I'm interested in your arguments that teh marbuta isn't right joining:
how is this not correct? It can only appear word-final, which
precludes its use as a dual joiner.


Not quite; depends on what you mean by "word". I'll give you a simple example to illustrate; a more detailed explanation would involve an explanation of how spoken Arabic works and how it is represented in written Arabic, which I'd be happy to provide if you're interested, but for now let's stick with an example.


The word "risala#" (رسالة) means roughly "letter, message". (I use # as teh marbuta.) Pronounced in isolation, the word ends in a soft 'h' sound - which is why the teh marbuta (in this form) looks like a 'heh' (ه). Suffix the word with a personal pronoun (indicating possesion) and you get "risalat*kum" (رسالتكم) (I use * to mean any short vowel). The pronunciation is /t/, just like the teh (ت). But the identity of the "character" has not changed; it is still teh marbuta, which means "bound or joined teh". Note that the iso/fin form combines the shape of the heh and the two dots of the teh. Note also that teh marbuta is not traditionally considered a first-class letter in the abjadia; instead is is a clever solution to the problem that a single character (in the deep orthography, if that's the right term) takes two completely different pronunciations depending on context. I suppose the linguists have a word for this sort of thing; to me it looks like teh marbuta makes explicit a feature of deep orthography, or morphology, or in any case it's semiotics (can you tell I'm grasping here?) differ from those of the "normal" letters. This is in Arabic; I dunno about Persian, etc.

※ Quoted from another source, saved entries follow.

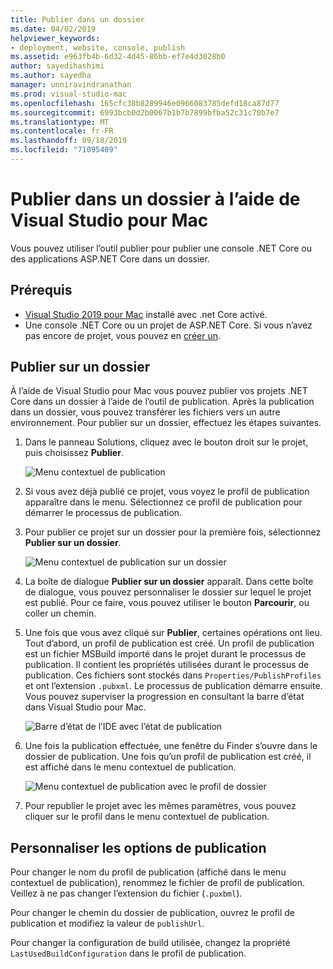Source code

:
 ```yaml
---
title: Publier dans un dossier
ms.date: 04/02/2019
helpviewer_keywords:
- deployment, website, console, publish
ms.assetid: e963fb4b-6d32-4d45-86bb-ef7e4d3028b0
author: sayedihashimi
ms.author: sayedha
manager: unniravindranathan
ms.prod: visual-studio-mac
ms.openlocfilehash: 165cfc38b8289946e0966083785defd18ca87d77
ms.sourcegitcommit: 6993bcb0d2b0067b1b7b7899bfba52c31c70b7e7
ms.translationtype: MT
ms.contentlocale: fr-FR
ms.lasthandoff: 09/18/2019
ms.locfileid: "71095409"
---
```

# <a name="publish-to-a-folder-using-visual-studio-for-mac"></a>Publier dans un dossier à l’aide de Visual Studio pour Mac

Vous pouvez utiliser l’outil publier pour publier une console .NET Core ou des applications ASP.NET Core dans un dossier.

## <a name="prerequisites"></a>Prérequis

- [Visual Studio 2019 pour Mac](https://visualstudio.microsoft.com/downloads/?utm_medium=microsoft&utm_source=docs.microsoft.com&utm_campaign=inline+link&utm_content=download+vs4mac2019) installé avec .net Core activé.
- Une console .NET Core ou un projet de ASP.NET Core. Si vous n’avez pas encore de projet, vous pouvez en [créer un](https://docs.microsoft.com/visualstudio/mac/create-new-projects?view=vsmac-2019).

## <a name="publish-to-folder"></a>Publier sur un dossier

À l’aide de Visual Studio pour Mac vous pouvez publier vos projets .NET Core dans un dossier à l’aide de l’outil de publication. Après la publication dans un dossier, vous pouvez transférer les fichiers vers un autre environnement. Pour publier sur un dossier, effectuez les étapes suivantes.

 1. Dans le panneau Solutions, cliquez avec le bouton droit sur le projet, puis choisissez **Publier**.

    ![Menu contextuel de publication](media/publish-context-menu.png)

 2. Si vous avez déjà publié ce projet, vous voyez le profil de publication apparaître dans le menu. Sélectionnez ce profil de publication pour démarrer le processus de publication.

 3. Pour publier ce projet sur un dossier pour la première fois, sélectionnez **Publier sur un dossier**.

    ![Menu contextuel de publication sur un dossier](media/publish-to-folder-context-menu.png)

 4. La boîte de dialogue **Publier sur un dossier** apparaît. Dans cette boîte de dialogue, vous pouvez personnaliser le dossier sur lequel le projet est publié. Pour ce faire, vous pouvez utiliser le bouton **Parcourir**, ou coller un chemin.

 5. Une fois que vous avez cliqué sur **Publier**, certaines opérations ont lieu. Tout d’abord, un profil de publication est créé. Un profil de publication est un fichier MSBuild importé dans le projet durant le processus de publication. Il contient les propriétés utilisées durant le processus de publication. Ces fichiers sont stockés dans `Properties/PublishProfiles` et ont l’extension `.pubxml`. Le processus de publication démarre ensuite. Vous pouvez superviser la progression en consultant la barre d’état dans Visual Studio pour Mac.

    ![Barre d’état de l’IDE avec l’état de publication](media/publish-to-folder-status-bar.png)

 6. Une fois la publication effectuée, une fenêtre du Finder s’ouvre dans le dossier de publication. Une fois qu’un profil de publication est créé, il est affiché dans le menu contextuel de publication.

    ![Menu contextuel de publication avec le profil de dossier](media/publish-context-menu-with-folder-profile.png)

 7. Pour republier le projet avec les mêmes paramètres, vous pouvez cliquer sur le profil dans le menu contextuel de publication.

## <a name="customize-publish-options"></a>Personnaliser les options de publication

Pour changer le nom du profil de publication (affiché dans le menu contextuel de publication), renommez le fichier de profil de publication. Veillez à ne pas changer l’extension du fichier (`.puxbml`).

Pour changer le chemin du dossier de publication, ouvrez le profil de publication et modifiez la valeur de `publishUrl`.

Pour changer la configuration de build utilisée, changez la propriété `LastUsedBuildConfiguration` dans le profil de publication.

In other words, it would be useful to encode the *character* teh marbuta, as understood in Arabic tradition. So e.g a search for risala# should match risalat*kum, and when the -kum is deleted in an editor the software knows the shape of the # should revert to the heh-like shape.

I suspect this might entail disunifying teh marbuta as used in writing the Arabic language from the 'heh-with-two-dots' used in other languages that use the Arabic script.

Hope that helps.

gregg


--- End Message ---